_Task goal:_
Only the lines from the one with "have been removed." to the end of the listing below should be set down, exactly as written and without any pictures.

|---|

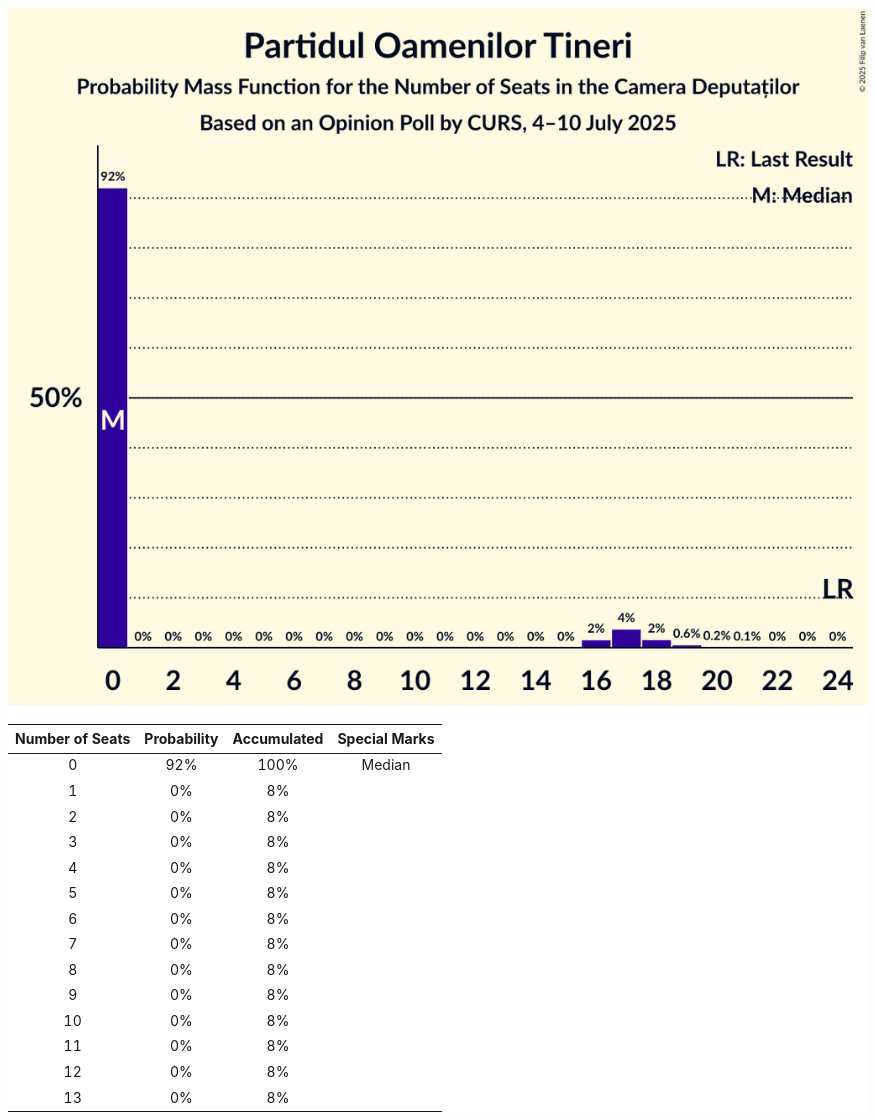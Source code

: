 ![Graph with seats probability mass function not yet produced](2025-07-10-CURS-seats-pmf-partiduloamenilortineri.png "Seats Probability Mass Function")

| Number of Seats | Probability | Accumulated | Special Marks |
|:---------------:|:-----------:|:-----------:|:-------------:|
| 0 | 92% | 100% | Median |
| 1 | 0% | 8% |  |
| 2 | 0% | 8% |  |
| 3 | 0% | 8% |  |
| 4 | 0% | 8% |  |
| 5 | 0% | 8% |  |
| 6 | 0% | 8% |  |
| 7 | 0% | 8% |  |
| 8 | 0% | 8% |  |
| 9 | 0% | 8% |  |
| 10 | 0% | 8% |  |
| 11 | 0% | 8% |  |
| 12 | 0% | 8% |  |
| 13 | 0% | 8% |  |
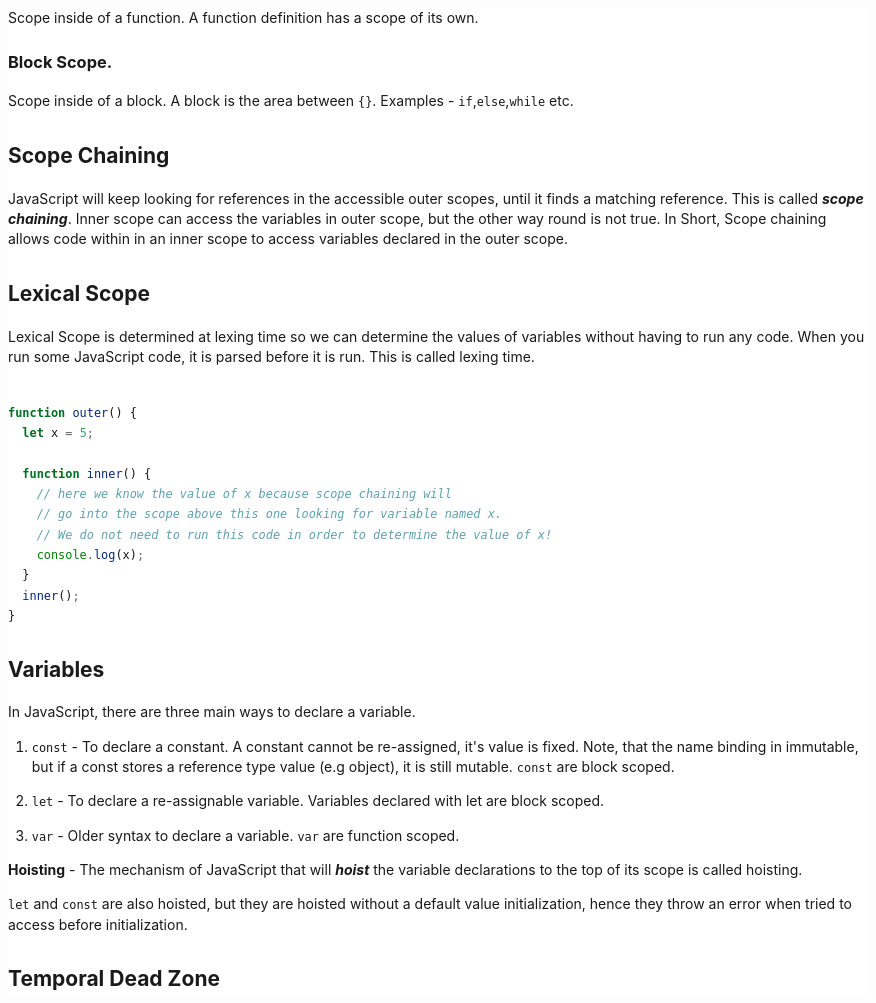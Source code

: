 Scope inside of a function. A function definition has a scope of its own.

### Block Scope.

Scope inside of a block. A block is the area between `{}`. Examples - `if`,`else`,`while` etc.

## Scope Chaining

JavaScript will keep looking for references in the accessible outer scopes, until it finds a matching reference. This is called ***scope chaining***. Inner scope can access the variables in outer scope, but the other way round is not true. In Short, Scope chaining allows code within in an inner scope to access variables declared in the outer scope.

## Lexical Scope

Lexical Scope is determined at lexing time so we can determine the values of variables without having to run any code. When you run some JavaScript code, it is parsed before it is run. This is called lexing time.

```javascript

function outer() {
  let x = 5;

  function inner() {
    // here we know the value of x because scope chaining will
    // go into the scope above this one looking for variable named x.
    // We do not need to run this code in order to determine the value of x!
    console.log(x);
  }
  inner();
}

```
## Variables

In JavaScript, there are three main ways to declare a variable.

1) `const` - To declare a constant. A constant cannot be re-assigned, it's value is fixed. Note, that the name binding in immutable, but if a const stores a reference type value (e.g object), it is still mutable. `const` are block scoped.

2) `let` - To declare a re-assignable variable. Variables declared with let are block scoped.

3) `var` - Older syntax to declare a variable. `var` are function scoped.

**Hoisting** - The mechanism of JavaScript that will ***hoist*** the variable declarations to the top of its scope is called hoisting.

`let` and `const` are also hoisted, but they are hoisted without a default value initialization, hence they throw an error when tried to access before initialization.

## Temporal Dead Zone
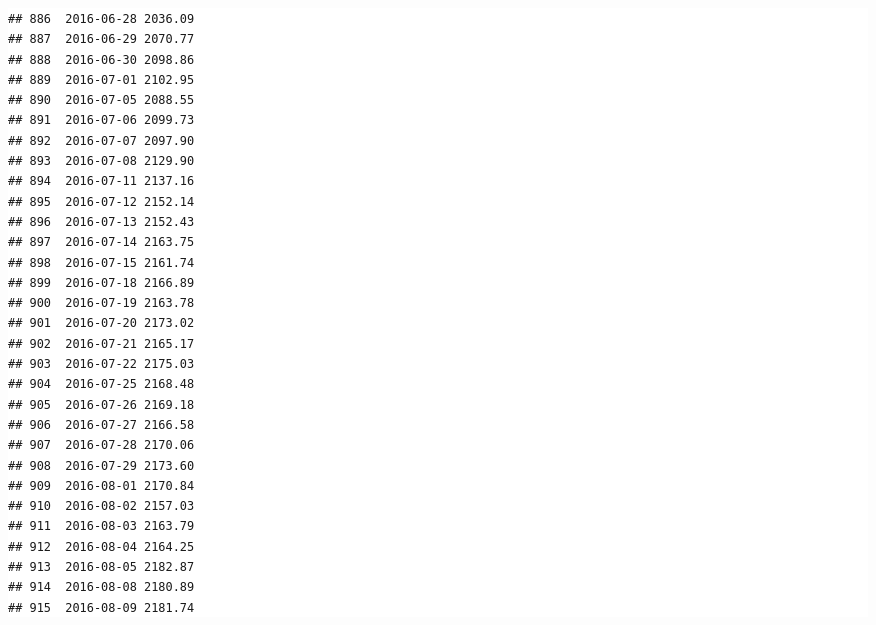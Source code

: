     ## 886  2016-06-28 2036.09
    ## 887  2016-06-29 2070.77
    ## 888  2016-06-30 2098.86
    ## 889  2016-07-01 2102.95
    ## 890  2016-07-05 2088.55
    ## 891  2016-07-06 2099.73
    ## 892  2016-07-07 2097.90
    ## 893  2016-07-08 2129.90
    ## 894  2016-07-11 2137.16
    ## 895  2016-07-12 2152.14
    ## 896  2016-07-13 2152.43
    ## 897  2016-07-14 2163.75
    ## 898  2016-07-15 2161.74
    ## 899  2016-07-18 2166.89
    ## 900  2016-07-19 2163.78
    ## 901  2016-07-20 2173.02
    ## 902  2016-07-21 2165.17
    ## 903  2016-07-22 2175.03
    ## 904  2016-07-25 2168.48
    ## 905  2016-07-26 2169.18
    ## 906  2016-07-27 2166.58
    ## 907  2016-07-28 2170.06
    ## 908  2016-07-29 2173.60
    ## 909  2016-08-01 2170.84
    ## 910  2016-08-02 2157.03
    ## 911  2016-08-03 2163.79
    ## 912  2016-08-04 2164.25
    ## 913  2016-08-05 2182.87
    ## 914  2016-08-08 2180.89
    ## 915  2016-08-09 2181.74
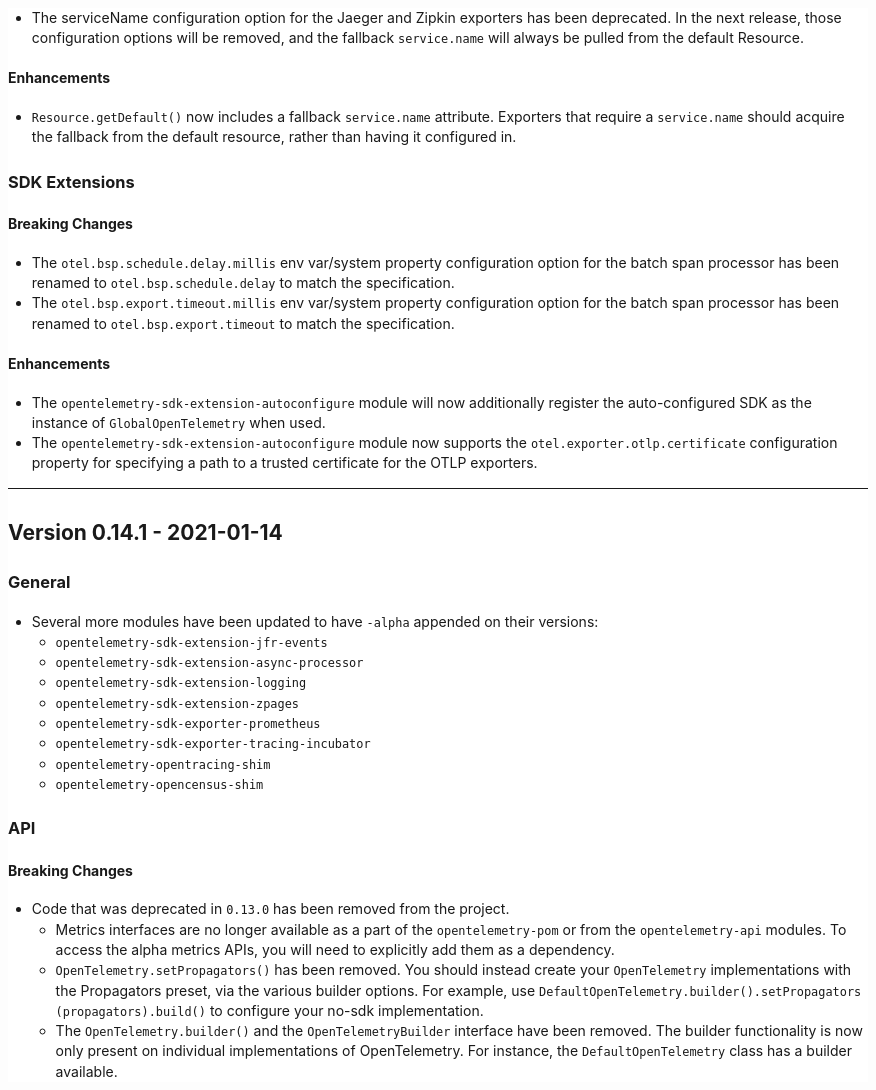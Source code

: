 - The serviceName configuration option for the Jaeger and Zipkin exporters has been deprecated. In the next release, those
configuration options will be removed, and the fallback `service.name` will always be pulled from the default Resource.
  
#### Enhancements

- `Resource.getDefault()` now includes a fallback `service.name` attribute. Exporters that require a `service.name`
should acquire the fallback from the default resource, rather than having it configured in.
  
### SDK Extensions

#### Breaking Changes

- The `otel.bsp.schedule.delay.millis` env var/system property configuration option for the batch span processor has been renamed to 
`otel.bsp.schedule.delay` to match the specification.
- The `otel.bsp.export.timeout.millis` env var/system property configuration option for the batch span processor has been renamed to 
`otel.bsp.export.timeout` to match the specification.

#### Enhancements

- The `opentelemetry-sdk-extension-autoconfigure` module will now additionally register the auto-configured
SDK as the instance of `GlobalOpenTelemetry` when used.
- The `opentelemetry-sdk-extension-autoconfigure` module now supports the `otel.exporter.otlp.certificate` configuration
property for specifying a path to a trusted certificate for the OTLP exporters.

---
## Version 0.14.1 - 2021-01-14

### General

- Several more modules have been updated to have `-alpha` appended on their versions:
    - `opentelemetry-sdk-extension-jfr-events`
    - `opentelemetry-sdk-extension-async-processor`
    - `opentelemetry-sdk-extension-logging`
    - `opentelemetry-sdk-extension-zpages`
    - `opentelemetry-sdk-exporter-prometheus`
    - `opentelemetry-sdk-exporter-tracing-incubator`
    - `opentelemetry-opentracing-shim`
    - `opentelemetry-opencensus-shim`

### API

#### Breaking Changes

- Code that was deprecated in `0.13.0` has been removed from the project.
    - Metrics interfaces are no longer available as a part of the `opentelemetry-pom` or from the `opentelemetry-api` modules. 
      To access the alpha metrics APIs, you will need to explicitly add them as a dependency.
    - `OpenTelemetry.setPropagators()` has been removed.  You should instead create your
      `OpenTelemetry` implementations with the Propagators preset, via the various builder options. For example, use
      `DefaultOpenTelemetry.builder().setPropagators(propagators).build()` to configure your no-sdk implementation.
    - The `OpenTelemetry.builder()` and the `OpenTelemetryBuilder` interface have been removed.
      The builder functionality is now only present on individual implementations of OpenTelemetry. For instance, the
      `DefaultOpenTelemetry` class has a builder available.
      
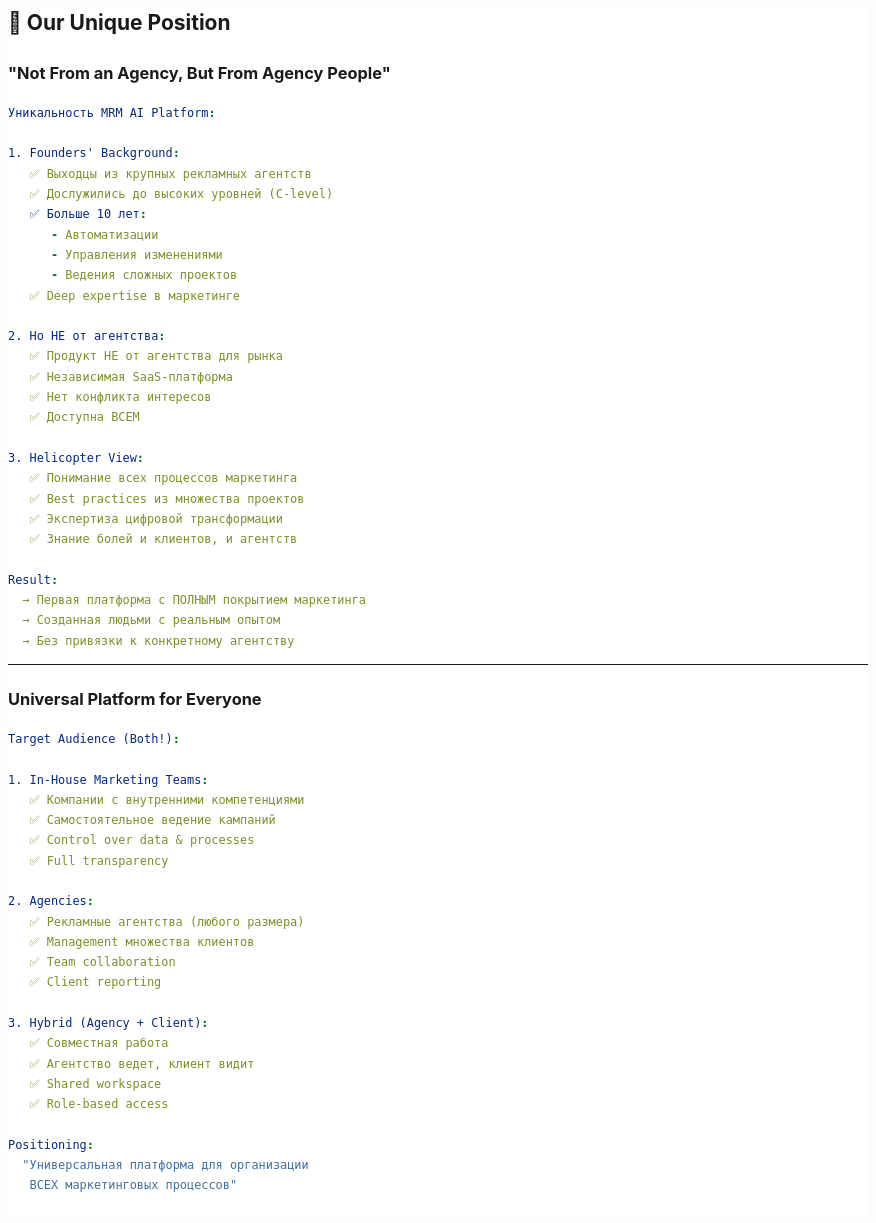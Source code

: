 
## 💎 Our Unique Position

### "Not From an Agency, But From Agency People"

```yaml
Уникальность MRM AI Platform:

1. Founders' Background:
   ✅ Выходцы из крупных рекламных агентств
   ✅ Дослужились до высоких уровней (C-level)
   ✅ Больше 10 лет:
      - Автоматизации
      - Управления изменениями
      - Ведения сложных проектов
   ✅ Deep expertise в маркетинге

2. Но НЕ от агентства:
   ✅ Продукт НЕ от агентства для рынка
   ✅ Независимая SaaS-платформа
   ✅ Нет конфликта интересов
   ✅ Доступна ВСЕМ

3. Helicopter View:
   ✅ Понимание всех процессов маркетинга
   ✅ Best practices из множества проектов
   ✅ Экспертиза цифровой трансформации
   ✅ Знание болей и клиентов, и агентств

Result:
  → Первая платформа с ПОЛНЫМ покрытием маркетинга
  → Созданная людьми с реальным опытом
  → Без привязки к конкретному агентству
```

---

### Universal Platform for Everyone

```yaml
Target Audience (Both!):

1. In-House Marketing Teams:
   ✅ Компании с внутренними компетенциями
   ✅ Самостоятельное ведение кампаний
   ✅ Control over data & processes
   ✅ Full transparency

2. Agencies:
   ✅ Рекламные агентства (любого размера)
   ✅ Management множества клиентов
   ✅ Team collaboration
   ✅ Client reporting

3. Hybrid (Agency + Client):
   ✅ Совместная работа
   ✅ Агентство ведет, клиент видит
   ✅ Shared workspace
   ✅ Role-based access

Positioning:
  "Универсальная платформа для организации 
   ВСЕХ маркетинговых процессов"
  
```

|---|

_Exercise output:_
    - The `OpenTelemetry.builder()` and the `OpenTelemetryBuilder` interface have been removed.
      The builder functionality is now only present on individual implementations of OpenTelemetry. For instance, the
      `DefaultOpenTelemetry` class has a builder available.
      
Source code

: 
## 💎 Our Unique Position

### "Not From an Agency, But From Agency People"

```yaml
Уникальность MRM AI Platform:

1. Founders' Background:
   ✅ Выходцы из крупных рекламных агентств
   ✅ Дослужились до высоких уровней (C-level)
   ✅ Больше 10 лет:
      - Автоматизации
      - Управления изменениями
      - Ведения сложных проектов
   ✅ Deep expertise в маркетинге

2. Но НЕ от агентства:
   ✅ Продукт НЕ от агентства для рынка
   ✅ Независимая SaaS-платформа
   ✅ Нет конфликта интересов
   ✅ Доступна ВСЕМ

3. Helicopter View:
   ✅ Понимание всех процессов маркетинга
   ✅ Best practices из множества проектов
   ✅ Экспертиза цифровой трансформации
   ✅ Знание болей и клиентов, и агентств

Result:
  → Первая платформа с ПОЛНЫМ покрытием маркетинга
  → Созданная людьми с реальным опытом
  → Без привязки к конкретному агентству
```

---

### Universal Platform for Everyone

```yaml
Target Audience (Both!):

1. In-House Marketing Teams:
   ✅ Компании с внутренними компетенциями
   ✅ Самостоятельное ведение кампаний
   ✅ Control over data & processes
   ✅ Full transparency

2. Agencies:
   ✅ Рекламные агентства (любого размера)
   ✅ Management множества клиентов
   ✅ Team collaboration
   ✅ Client reporting

3. Hybrid (Agency + Client):
   ✅ Совместная работа
   ✅ Агентство ведет, клиент видит
   ✅ Shared workspace
   ✅ Role-based access

Positioning:
  "Универсальная платформа для организации 
   ВСЕХ маркетинговых процессов"
  
```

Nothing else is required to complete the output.